Le livre intitulé Mœurs des Germains, ou, comme on dit plus communément, la Germanie, fut écrit à peu près en même temps que la Vie d'Agricola, et publié en l'an 98 de notre ère. La Germanie est tout à la fois, comme le remarque un critique, un traité de géographie, une étude politique sur les peuples les plus redoutables pour Rome, une étude des mœurs barbares, et, par le simple effet du contraste, une satire des mœurs romaines. Il n'y a pas un ouvrage ancien aussi précieux pour nous peut-être : c'est là que sont les racines mêmes de toute l'histoire des peuples modernes.
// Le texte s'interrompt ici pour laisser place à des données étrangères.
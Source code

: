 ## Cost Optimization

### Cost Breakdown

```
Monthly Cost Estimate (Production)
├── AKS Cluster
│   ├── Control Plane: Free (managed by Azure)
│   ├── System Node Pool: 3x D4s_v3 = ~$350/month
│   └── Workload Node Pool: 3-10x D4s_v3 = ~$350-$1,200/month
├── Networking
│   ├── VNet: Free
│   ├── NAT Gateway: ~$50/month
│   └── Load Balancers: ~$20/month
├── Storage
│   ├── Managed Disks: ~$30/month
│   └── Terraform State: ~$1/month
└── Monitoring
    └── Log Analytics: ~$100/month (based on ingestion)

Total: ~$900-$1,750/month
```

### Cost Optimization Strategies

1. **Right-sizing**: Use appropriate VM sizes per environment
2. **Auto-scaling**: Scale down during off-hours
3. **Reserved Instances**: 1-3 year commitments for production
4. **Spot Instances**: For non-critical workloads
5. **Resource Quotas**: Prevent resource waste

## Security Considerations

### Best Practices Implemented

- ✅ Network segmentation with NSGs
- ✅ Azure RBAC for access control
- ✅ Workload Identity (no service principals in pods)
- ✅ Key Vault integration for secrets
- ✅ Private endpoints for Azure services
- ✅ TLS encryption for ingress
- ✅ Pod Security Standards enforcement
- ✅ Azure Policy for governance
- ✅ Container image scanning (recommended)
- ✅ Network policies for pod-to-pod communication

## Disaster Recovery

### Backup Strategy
Il est presque incroyable qu'on ait pu renfermer tant de choses, et des choses si importantes, dans ce petit espace. Ce livre si court, sur un vaste sujet, comme dit Montesquieu, est d'un homme qui abrége tout, parce qu'il voit tout. «< On peut encore aujourd'hui, après dix-huit siècles, dit M. Louandre, juger de son exactitude, vérifier par les événements la parfaite connaissance qu'il avait du monde barbare. Ainsi, lorsque effrayé de l'énergie sauvage des peuples germaniques, il prie les dieux de Rome d'inspirer à ces nations belliqueuses des haines intestines, comme dernière sauvegarde de la sécurité de l'empire; lorsqu'il prête à Boïocale ces paroles caractéristiques: Que la terre est aux hommes, comme le ciel est aux dieux; lorsqu'il montre les peuples du Rhin, entraînés vers la Gaule par la même pente

et, pour ainsi dire, par le même instinct que les eaux du fleuve, les invasions sont là pour témoigner qu'il savait prévoir. Tacite, cependant, si élevé que fût son génie, ne pouvait se soustraire aux préjugés de son époque ; et sa science devait être incomplète comme celle de son temps. De là ces nombreuses erreurs en géographie, et ces erreurs plus regrettables encore sur la religion des Germains; car, dans la mythologie des peuples teutoniques, il ne voit que les dieux de Rome et de la Grèce. » On ignore si Tacite avait visité personnellement la Germanie, ou s'il avait écrit sur les Germains d'après des documents fournis par d'autres. Peut-être son ouvrage doit-il son caractère de vérité aux récits de quelques soldats romains ou à ceux d'otages et de captifs barbares; peut-être Tacite s'est-il borné à extraire, à concentrer, à s'approprier par le style et l'éloquence, toutes les particularités utiles et curieuses que Pline l'Ancien avait disséminées à travers ses vingt livres des Guerres de Germanie.

Histoires; Annales.

Sous le règne de Trajan, Tacite écrivit d'abord l'ouvrage intitulé Histoires, ensuite l'ouvrage intitulé Annales. Les Histoires étaient l'exposé des événements contemporains de l'auteur, depuis l'avénement de Galba jusqu'à la mort de Domitien, c'est-à-dire pendant un espace de vingt-huit ans. Les Annales reprenaient les événements à la mort d'Auguste, et les conduisaient jusqu'à la mort de Néron. Tacite s'était proposé de compléter les deux ouvrages, en ajoutant plus tard au commencement de celui-ci l'histoire du règne d'Auguste, et à la fin de l'autre celle des règnes de Nerva et de Trajan. C'était l'occupation qu'il réservait à sa vieillesse. On ne sait pas si la mort lui laissa le temps d'exécuter son projet. En tout cas, eût-il rédigé ses règnes d'Auguste, de Nerva et de Trajan, nous n'en serions guère plus avancés, puisque ces livres auraient péri jusqu'au dernier mot. Nous ne possédons pas même intégralement les Annales et lès Histoires. Il ne reste, des Histoires, que les quatre premiers livres et le commencement du cinquième : or, l'ouvrage en avait vingt à l'origine. Les Annales sont moins mu

tilées. Nous avons les six premiers livres : le cinquième, à la vérité, est incomplet. Les livres suivants manquent; mais, à partir du onzième, l'ouvrage se continue sans interruption notable, jusqu'au trente-cinquième paragraphe du livre XVI: la fin du seizième livre n'existe plus. C'est avec ce livre que finissaient les Annales et le règne de Néron.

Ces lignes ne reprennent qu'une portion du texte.